# PROVIDED INFORMATION
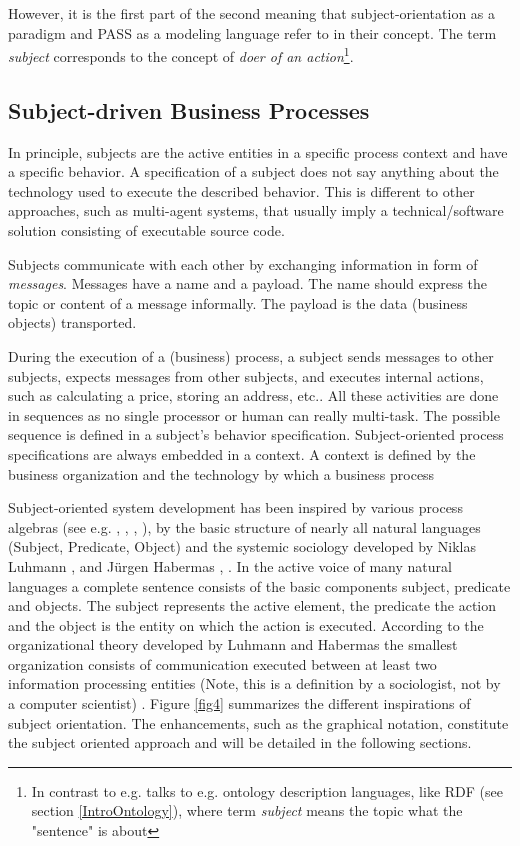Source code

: However, it is the first part of the second meaning that subject-orientation as a paradigm and PASS as a modeling language refer to in their concept. The term \textit{subject} corresponds to the concept of \textit{doer of an action}\footnote{In contrast to e.g. talks to e.g. ontology description languages, like RDF  (see section \ref{IntroOntology}), where term \textit{subject} means the topic what the "sentence" is about}.

\subsection{Subject-driven Business Processes}

In principle, subjects are the active entities in a specific process context and have a specific behavior. A specification of a subject does not say anything about the technology used to execute the described behavior. This is different to other approaches, such as multi-agent systems, that usually imply a technical/software solution consisting of executable source code.

Subjects communicate with each other by exchanging information in form of \textit{messages}. Messages have a name and a payload. The name should express the topic or content of a message informally. The payload is the data (business objects) transported. 

During the execution of a (business) process, a subject sends messages to other subjects, expects messages from other subjects, and executes internal actions, such as calculating a price, storing an address, etc.. All these activities are done in sequences as no single processor or human can really multi-task. The possible sequence is defined in a subject's behavior specification. Subject-oriented process specifications are always embedded in a context. A context is defined by the business organization and the technology by which a business process


Subject-oriented system development has been inspired by various process algebras (see e.g. \cite{book:S-BPM}, \cite{book:CCS}, \cite{book:Pi-Calculus}, \cite{book:CSP} ), by the basic structure of nearly all natural languages (Subject, Predicate, Object) and the systemic sociology developed by Niklas Luhmann \cite{book:LuhmannLeicht},\cite{book:Luhmann}  and J\"urgen Habermas \cite{book:HabermasLeicht}, \cite{book:Habermas}. In the active voice of many natural languages a complete sentence consists of the basic components subject, predicate and objects. The subject represents the active element, the predicate the action and the object is the entity on which the action is executed. According to the organizational theory developed by Luhmann and Habermas the smallest organization consists of communication executed between at least two information processing entities (Note, this is a definition by a sociologist, not by a computer scientist) \cite{book:Luhmann}. Figure \ref{fig4} summarizes the different inspirations of subject orientation. The enhancements, such as the graphical notation, constitute the subject oriented approach and will be detailed in the following sections.

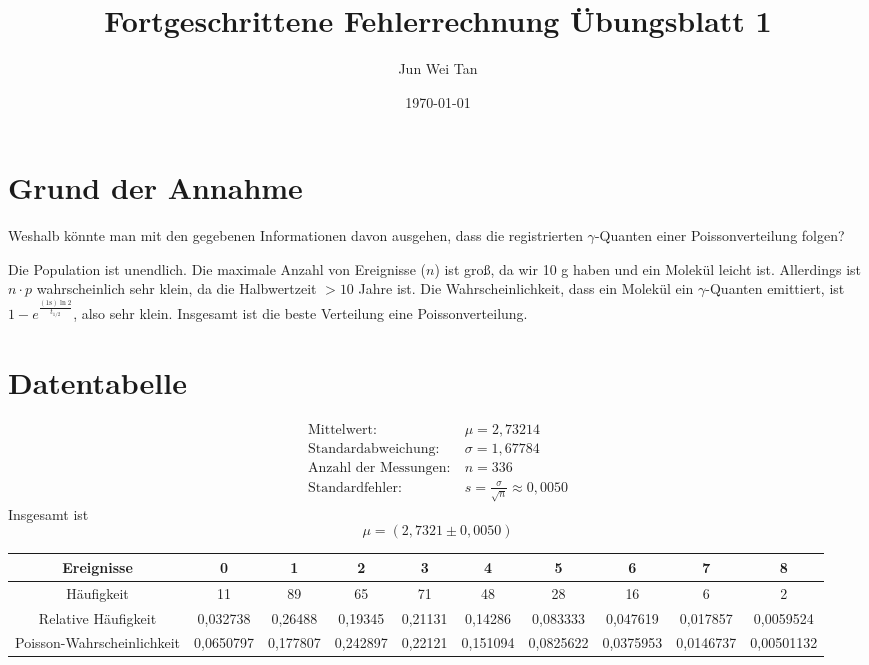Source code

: \documentclass[prb,12pt]{revtex4-2}
\theoremstyle{definition}
\theoremstyle{definition}
\begin{document}
\title{Fortgeschrittene Fehlerrechnung Übungsblatt 1}
	\author{Jun Wei Tan}
	\date{\today}
	\maketitle

\section{Grund der Annahme}
\begin{tcolorbox}
	Weshalb könnte man mit den gegebenen Informationen davon ausgehen, dass die registrierten $\gamma$-Quanten einer Poissonverteilung folgen?
\end{tcolorbox}
Die Population ist unendlich. Die maximale Anzahl von Ereignisse ($n$) ist groß, da wir 10 g haben und ein Molekül leicht ist. Allerdings ist $n\cdot p$ wahrscheinlich sehr klein, da die Halbwertzeit $>10$ Jahre ist. Die Wahrscheinlichkeit, dass ein Molekül ein $\gamma$-Quanten emittiert, ist $1-e^{\frac{(1\text{s})\ln 2}{t_{1/2}}}$, also sehr klein. Insgesamt ist die beste Verteilung eine Poissonverteilung.
\section{Datentabelle}
\begin{align*}
	\text{Mittelwert}:&~\mu=2,73214\\
	\text{Standardabweichung}:&~\sigma=1,67784\\
	\text{Anzahl der Messungen}:&~n=336\\
	\text{Standardfehler}:&~s=\frac{\sigma}{\sqrt{n}}\approx 0,0050
\end{align*}
Insgesamt ist
\[\mu=(2,7321\pm 0,0050)\]
\begin{table}[h]
	{\scriptsize
\begin{tabular}{cccccccccc}
	\toprule
	\textbf{Ereignisse} & 0 & 1 & 2 & 3 & 4 & 5 & 6 & 7 & 8 \\\midrule
	H\"{a}ufigkeit & 11 & 89 & 65 & 71 & 48 & 28 & 16 & 6 & 2 \\\midrule
	Relative H\"{a}ufigkeit & 0,032738 & 0,26488 & 0,19345 & 0,21131 & 0,14286 & 0,083333 & 0,047619 & 0,017857 & 0,0059524 \\\midrule
	Poisson-Wahrscheinlichkeit & 0,0650797 & 0,177807 & 0,242897 & 0,22121 & 0,151094 & 0,0825622 & 0,0375953 & 0,0146737 & 0,00501132 \\\bottomrule
\end{tabular}
}
\end{table}
\end{document}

# TO DO
Copy out the entries exactly. No pictures.

# ANSWER SECTION
Source code

: However, it is the first part of the second meaning that subject-orientation as a paradigm and PASS as a modeling language refer to in their concept. The term \textit{subject} corresponds to the concept of \textit{doer of an action}\footnote{In contrast to e.g. talks to e.g. ontology description languages, like RDF  (see section \ref{IntroOntology}), where term \textit{subject} means the topic what the "sentence" is about}.

\subsection{Subject-driven Business Processes}

In principle, subjects are the active entities in a specific process context and have a specific behavior. A specification of a subject does not say anything about the technology used to execute the described behavior. This is different to other approaches, such as multi-agent systems, that usually imply a technical/software solution consisting of executable source code.

Subjects communicate with each other by exchanging information in form of \textit{messages}. Messages have a name and a payload. The name should express the topic or content of a message informally. The payload is the data (business objects) transported. 

During the execution of a (business) process, a subject sends messages to other subjects, expects messages from other subjects, and executes internal actions, such as calculating a price, storing an address, etc.. All these activities are done in sequences as no single processor or human can really multi-task. The possible sequence is defined in a subject's behavior specification. Subject-oriented process specifications are always embedded in a context. A context is defined by the business organization and the technology by which a business process


Subject-oriented system development has been inspired by various process algebras (see e.g. \cite{book:S-BPM}, \cite{book:CCS}, \cite{book:Pi-Calculus}, \cite{book:CSP} ), by the basic structure of nearly all natural languages (Subject, Predicate, Object) and the systemic sociology developed by Niklas Luhmann \cite{book:LuhmannLeicht},\cite{book:Luhmann}  and J\"urgen Habermas \cite{book:HabermasLeicht}, \cite{book:Habermas}. In the active voice of many natural languages a complete sentence consists of the basic components subject, predicate and objects. The subject represents the active element, the predicate the action and the object is the entity on which the action is executed. According to the organizational theory developed by Luhmann and Habermas the smallest organization consists of communication executed between at least two information processing entities (Note, this is a definition by a sociologist, not by a computer scientist) \cite{book:Luhmann}. Figure \ref{fig4} summarizes the different inspirations of subject orientation. The enhancements, such as the graphical notation, constitute the subject oriented approach and will be detailed in the following sections.

Source code

: \documentclass[prb,12pt]{revtex4-2}
\theoremstyle{definition}
\theoremstyle{definition}
\begin{document}
\title{Fortgeschrittene Fehlerrechnung Übungsblatt 1}
	\author{Jun Wei Tan}
	\date{\today}
	\maketitle

\section{Grund der Annahme}
\begin{tcolorbox}
	Weshalb könnte man mit den gegebenen Informationen davon ausgehen, dass die registrierten $\gamma$-Quanten einer Poissonverteilung folgen?
\end{tcolorbox}
Die Population ist unendlich. Die maximale Anzahl von Ereignisse ($n$) ist groß, da wir 10 g haben und ein Molekül leicht ist. Allerdings ist $n\cdot p$ wahrscheinlich sehr klein, da die Halbwertzeit $>10$ Jahre ist. Die Wahrscheinlichkeit, dass ein Molekül ein $\gamma$-Quanten emittiert, ist $1-e^{\frac{(1\text{s})\ln 2}{t_{1/2}}}$, also sehr klein. Insgesamt ist die beste Verteilung eine Poissonverteilung.
\section{Datentabelle}
\begin{align*}
	\text{Mittelwert}:&~\mu=2,73214\\
	\text{Standardabweichung}:&~\sigma=1,67784\\
	\text{Anzahl der Messungen}:&~n=336\\
	\text{Standardfehler}:&~s=\frac{\sigma}{\sqrt{n}}\approx 0,0050
\end{align*}
Insgesamt ist
\[\mu=(2,7321\pm 0,0050)\]
\begin{table}[h]
	{\scriptsize
\begin{tabular}{cccccccccc}
	\toprule
	\textbf{Ereignisse} & 0 & 1 & 2 & 3 & 4 & 5 & 6 & 7 & 8 \\\midrule
	H\"{a}ufigkeit & 11 & 89 & 65 & 71 & 48 & 28 & 16 & 6 & 2 \\\midrule
	Relative H\"{a}ufigkeit & 0,032738 & 0,26488 & 0,19345 & 0,21131 & 0,14286 & 0,083333 & 0,047619 & 0,017857 & 0,0059524 \\\midrule
	Poisson-Wahrscheinlichkeit & 0,0650797 & 0,177807 & 0,242897 & 0,22121 & 0,151094 & 0,0825622 & 0,0375953 & 0,0146737 & 0,00501132 \\\bottomrule
\end{tabular}
}
\end{table}
\end{document}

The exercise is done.